Week of 10/26-10/28 - Fifth Week

Life got weird this week, but work was superb. I finally got to make a branch and push to one of the Arjuna project repositories! Yayyyy. I still can't help sort of feeling like dead weight for my team, because of how little software dev code I know (JS, TS, C++. shiz like that), but I think that might change soon. Alan the Wizard of Code and Things had the fantastic idea of having me do a little side-project homework exploration on Javascript. He suggested that I create a little music album JSON data library to run JS code through. So here's the new plan: Every Wednesday at 3:30ish, I go in to Larson after class to meet with him and he teaches me about different ways to use JS functions that are relevant to the Arjuna project, but instead of writing it for the Arjuna project, which is huge and complex and not the easiest for rookies to grasp, he'll show me how to write the code and run it on my little JSON library. I'll be using Postman to create get() and post() requests as a client to my music album server. This will give me lotsa practice on backend-developing freeform JS jazz.

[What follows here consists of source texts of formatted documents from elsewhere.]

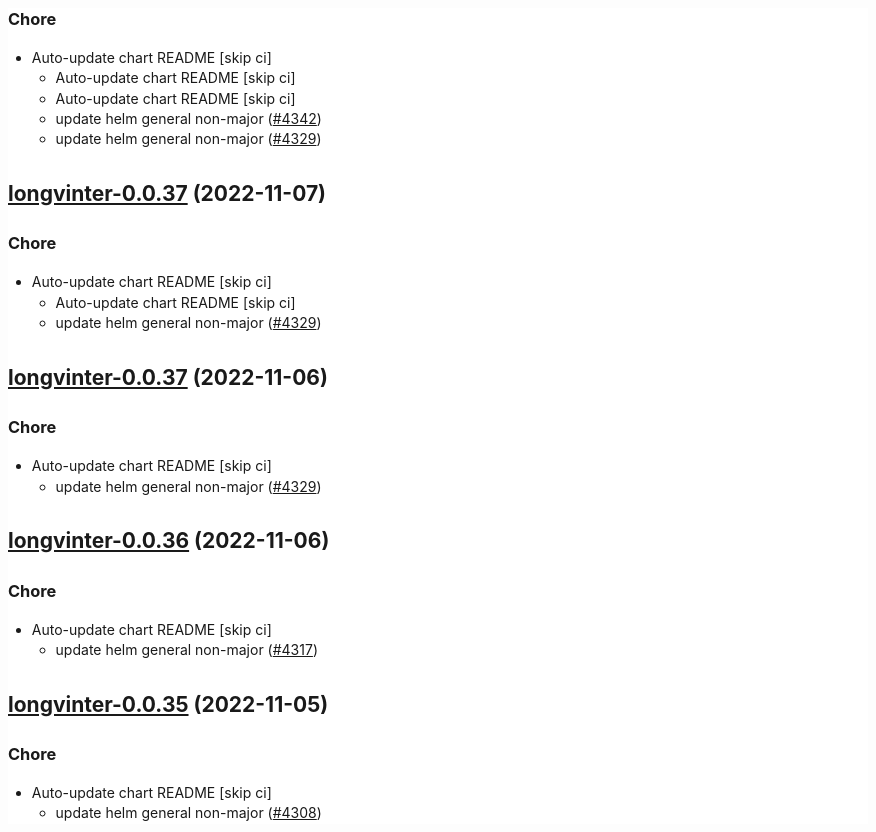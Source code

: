 ### Chore

- Auto-update chart README [skip ci]
  - Auto-update chart README [skip ci]
  - Auto-update chart README [skip ci]
  - update helm general non-major ([#4342](https://github.com/truecharts/charts/issues/4342))
  - update helm general non-major ([#4329](https://github.com/truecharts/charts/issues/4329))




## [longvinter-0.0.37](https://github.com/truecharts/charts/compare/longvinter-0.0.36...longvinter-0.0.37) (2022-11-07)

### Chore

- Auto-update chart README [skip ci]
  - Auto-update chart README [skip ci]
  - update helm general non-major ([#4329](https://github.com/truecharts/charts/issues/4329))




## [longvinter-0.0.37](https://github.com/truecharts/charts/compare/longvinter-0.0.36...longvinter-0.0.37) (2022-11-06)

### Chore

- Auto-update chart README [skip ci]
  - update helm general non-major ([#4329](https://github.com/truecharts/charts/issues/4329))




## [longvinter-0.0.36](https://github.com/truecharts/charts/compare/longvinter-0.0.35...longvinter-0.0.36) (2022-11-06)

### Chore

- Auto-update chart README [skip ci]
  - update helm general non-major ([#4317](https://github.com/truecharts/charts/issues/4317))




## [longvinter-0.0.35](https://github.com/truecharts/charts/compare/longvinter-0.0.34...longvinter-0.0.35) (2022-11-05)

### Chore

- Auto-update chart README [skip ci]
  - update helm general non-major ([#4308](https://github.com/truecharts/charts/issues/4308))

Tim sent me a document with some code he wrote for formal grammar rules in the project, using a language he dubbed "Caveman XML" called EBNF - Extended Backus–Naur Form. According to Wikipedia, EBNF is a family of metasyntax notations, any of which can be used to express a context-free grammar. EBNF is used to make a formal description of a formal language such as a computer programming language. Tim wrote some EBNF to establish grammar rules for the learning objects and other things that we will be the building blocks for Arjuna's data. The syntax sort of reminds me of JSON, Relax-NG, REGEX, and XML combined. I think Tim and I are going to set up a meeting next week to talk about the code he wrote, and ways we might be able to implement it into the backend code to establish contexts for our data processsing, validations, and modeling.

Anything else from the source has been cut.